# Task statement
If a line in the listing below includes the word "Facebook", pick it out.

# Exercise input
== Segment start ==

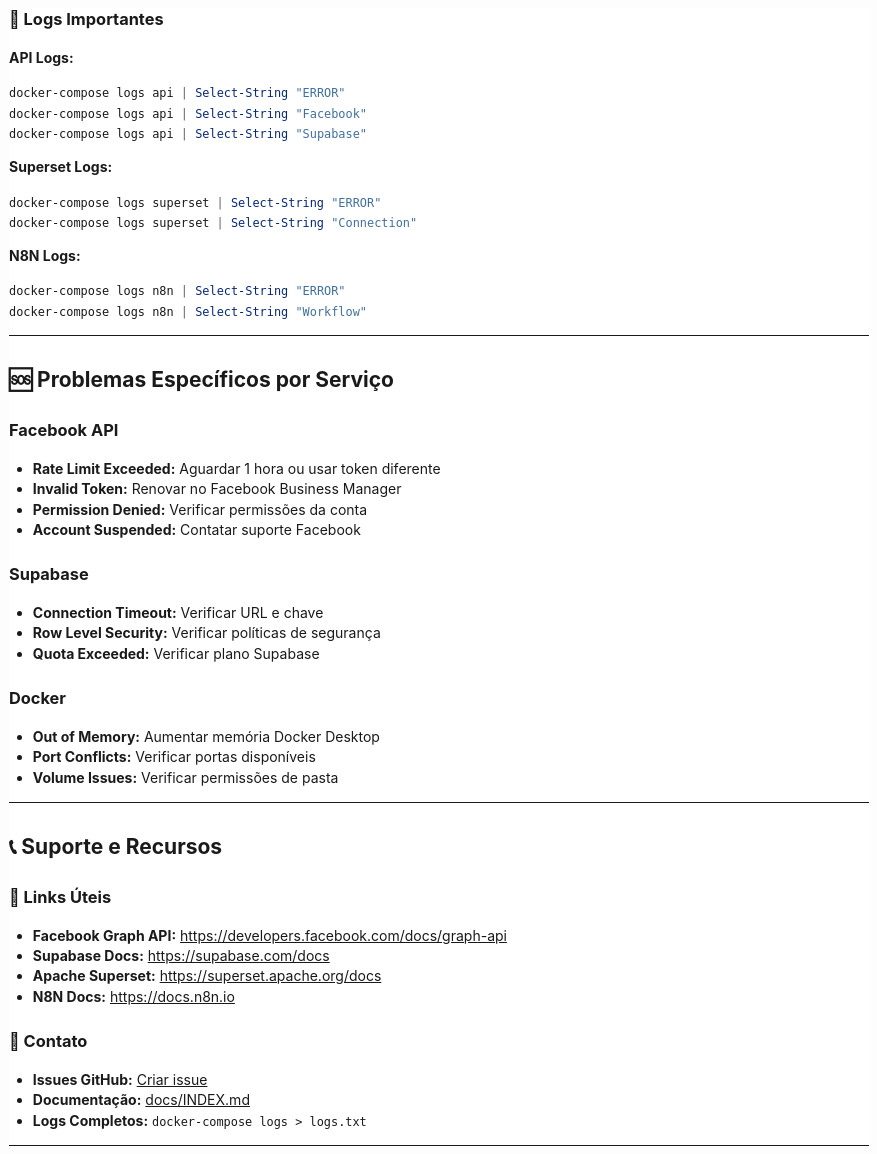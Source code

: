 ### 📝 Logs Importantes

**API Logs:**
```powershell
docker-compose logs api | Select-String "ERROR"
docker-compose logs api | Select-String "Facebook"
docker-compose logs api | Select-String "Supabase"
```

**Superset Logs:**
```powershell
docker-compose logs superset | Select-String "ERROR"
docker-compose logs superset | Select-String "Connection"
```

**N8N Logs:**
```powershell
docker-compose logs n8n | Select-String "ERROR"
docker-compose logs n8n | Select-String "Workflow"
```

---

## 🆘 Problemas Específicos por Serviço

### Facebook API
- **Rate Limit Exceeded:** Aguardar 1 hora ou usar token diferente
- **Invalid Token:** Renovar no Facebook Business Manager
- **Permission Denied:** Verificar permissões da conta
- **Account Suspended:** Contatar suporte Facebook

### Supabase
- **Connection Timeout:** Verificar URL e chave
- **Row Level Security:** Verificar políticas de segurança
- **Quota Exceeded:** Verificar plano Supabase

### Docker
- **Out of Memory:** Aumentar memória Docker Desktop
- **Port Conflicts:** Verificar portas disponíveis
- **Volume Issues:** Verificar permissões de pasta

---

## 📞 Suporte e Recursos

### 🔗 Links Úteis
- **Facebook Graph API:** https://developers.facebook.com/docs/graph-api
- **Supabase Docs:** https://supabase.com/docs
- **Apache Superset:** https://superset.apache.org/docs
- **N8N Docs:** https://docs.n8n.io

### 📧 Contato
- **Issues GitHub:** [Criar issue](https://github.com/your-repo/issues)
- **Documentação:** [docs/INDEX.md](../../INDEX.md)
- **Logs Completos:** `docker-compose logs > logs.txt`

---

== Segment end ==

# Result
docker-compose logs api | Select-String "Facebook"
### Facebook API
- **Invalid Token:** Renovar no Facebook Business Manager
- **Account Suspended:** Contatar suporte Facebook
- **Facebook Graph API:** https://developers.facebook.com/docs/graph-api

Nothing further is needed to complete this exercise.